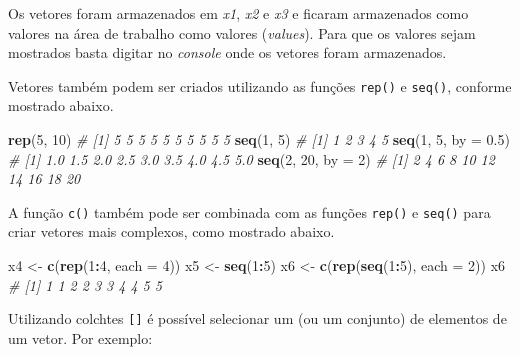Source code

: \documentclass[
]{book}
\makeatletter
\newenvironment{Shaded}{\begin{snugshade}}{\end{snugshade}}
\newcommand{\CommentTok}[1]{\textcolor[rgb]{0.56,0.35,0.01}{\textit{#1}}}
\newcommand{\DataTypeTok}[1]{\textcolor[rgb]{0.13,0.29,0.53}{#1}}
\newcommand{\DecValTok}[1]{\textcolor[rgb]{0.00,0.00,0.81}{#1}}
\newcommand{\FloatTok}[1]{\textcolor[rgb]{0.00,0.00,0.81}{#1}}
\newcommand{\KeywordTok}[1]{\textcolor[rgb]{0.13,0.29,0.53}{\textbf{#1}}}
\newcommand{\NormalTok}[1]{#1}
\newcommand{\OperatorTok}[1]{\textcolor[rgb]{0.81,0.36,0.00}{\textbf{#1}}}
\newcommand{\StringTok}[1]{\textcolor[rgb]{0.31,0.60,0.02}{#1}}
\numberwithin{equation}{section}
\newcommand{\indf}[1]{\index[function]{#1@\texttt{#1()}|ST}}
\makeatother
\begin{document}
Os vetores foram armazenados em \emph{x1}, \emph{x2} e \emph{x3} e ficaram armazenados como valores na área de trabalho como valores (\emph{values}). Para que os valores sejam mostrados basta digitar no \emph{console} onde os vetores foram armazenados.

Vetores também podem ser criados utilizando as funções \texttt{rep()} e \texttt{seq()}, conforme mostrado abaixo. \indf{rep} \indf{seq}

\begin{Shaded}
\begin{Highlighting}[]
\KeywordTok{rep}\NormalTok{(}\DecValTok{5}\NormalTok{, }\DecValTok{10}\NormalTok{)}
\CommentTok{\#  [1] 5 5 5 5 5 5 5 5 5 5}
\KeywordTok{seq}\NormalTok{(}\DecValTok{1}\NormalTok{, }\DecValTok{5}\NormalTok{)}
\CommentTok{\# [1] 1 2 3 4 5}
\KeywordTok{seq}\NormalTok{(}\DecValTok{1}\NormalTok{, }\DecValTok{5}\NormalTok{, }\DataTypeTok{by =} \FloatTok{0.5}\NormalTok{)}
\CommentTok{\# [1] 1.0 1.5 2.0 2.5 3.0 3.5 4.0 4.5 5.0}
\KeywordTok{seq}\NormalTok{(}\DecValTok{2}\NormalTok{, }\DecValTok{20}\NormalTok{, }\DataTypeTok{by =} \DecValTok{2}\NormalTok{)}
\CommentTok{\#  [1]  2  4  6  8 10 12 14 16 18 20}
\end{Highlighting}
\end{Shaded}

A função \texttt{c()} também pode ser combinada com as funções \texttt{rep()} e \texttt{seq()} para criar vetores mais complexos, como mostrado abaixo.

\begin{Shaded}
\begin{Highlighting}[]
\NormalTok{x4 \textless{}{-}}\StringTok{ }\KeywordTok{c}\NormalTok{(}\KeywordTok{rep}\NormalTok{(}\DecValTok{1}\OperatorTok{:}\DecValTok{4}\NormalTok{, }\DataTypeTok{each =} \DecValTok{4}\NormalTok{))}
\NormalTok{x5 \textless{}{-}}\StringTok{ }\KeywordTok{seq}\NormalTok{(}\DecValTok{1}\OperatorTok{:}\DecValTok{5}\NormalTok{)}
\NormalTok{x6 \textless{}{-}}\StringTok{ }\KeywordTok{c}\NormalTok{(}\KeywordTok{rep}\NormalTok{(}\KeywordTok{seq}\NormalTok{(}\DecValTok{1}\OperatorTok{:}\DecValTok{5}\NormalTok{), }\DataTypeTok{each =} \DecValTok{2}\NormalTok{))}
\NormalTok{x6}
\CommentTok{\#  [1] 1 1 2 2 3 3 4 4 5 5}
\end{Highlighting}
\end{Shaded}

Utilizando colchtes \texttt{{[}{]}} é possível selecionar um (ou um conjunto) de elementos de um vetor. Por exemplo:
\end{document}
* * *
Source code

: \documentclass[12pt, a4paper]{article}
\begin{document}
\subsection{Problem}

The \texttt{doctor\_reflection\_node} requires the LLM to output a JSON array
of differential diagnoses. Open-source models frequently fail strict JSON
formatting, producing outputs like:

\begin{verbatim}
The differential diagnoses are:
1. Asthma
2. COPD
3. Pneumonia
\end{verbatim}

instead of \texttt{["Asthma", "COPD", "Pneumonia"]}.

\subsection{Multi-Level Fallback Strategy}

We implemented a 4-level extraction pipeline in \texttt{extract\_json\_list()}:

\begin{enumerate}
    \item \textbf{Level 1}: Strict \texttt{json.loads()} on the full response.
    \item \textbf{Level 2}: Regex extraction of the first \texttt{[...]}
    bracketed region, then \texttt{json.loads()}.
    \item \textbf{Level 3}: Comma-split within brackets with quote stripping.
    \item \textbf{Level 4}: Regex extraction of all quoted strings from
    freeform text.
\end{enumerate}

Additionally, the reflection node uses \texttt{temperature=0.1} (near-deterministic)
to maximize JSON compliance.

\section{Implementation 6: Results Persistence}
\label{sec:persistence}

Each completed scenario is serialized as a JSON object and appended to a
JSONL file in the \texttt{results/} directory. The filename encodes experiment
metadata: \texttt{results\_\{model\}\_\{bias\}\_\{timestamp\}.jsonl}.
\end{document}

▶ _Exercise directions_:
Each line in the entries above, starting at the line with "We implemented a" and ending at the line with "with quote stripping.", is to be printed exactly, and only those lines.

▶ _Task output_:
We implemented a 4-level extraction pipeline in \texttt{extract\_json\_list()}:

\begin{enumerate}
    \item \textbf{Level 1}: Strict \texttt{json.loads()} on the full response.
    \item \textbf{Level 2}: Regex extraction of the first \texttt{[...]}
    bracketed region, then \texttt{json.loads()}.
    \item \textbf{Level 3}: Comma-split within brackets with quote stripping.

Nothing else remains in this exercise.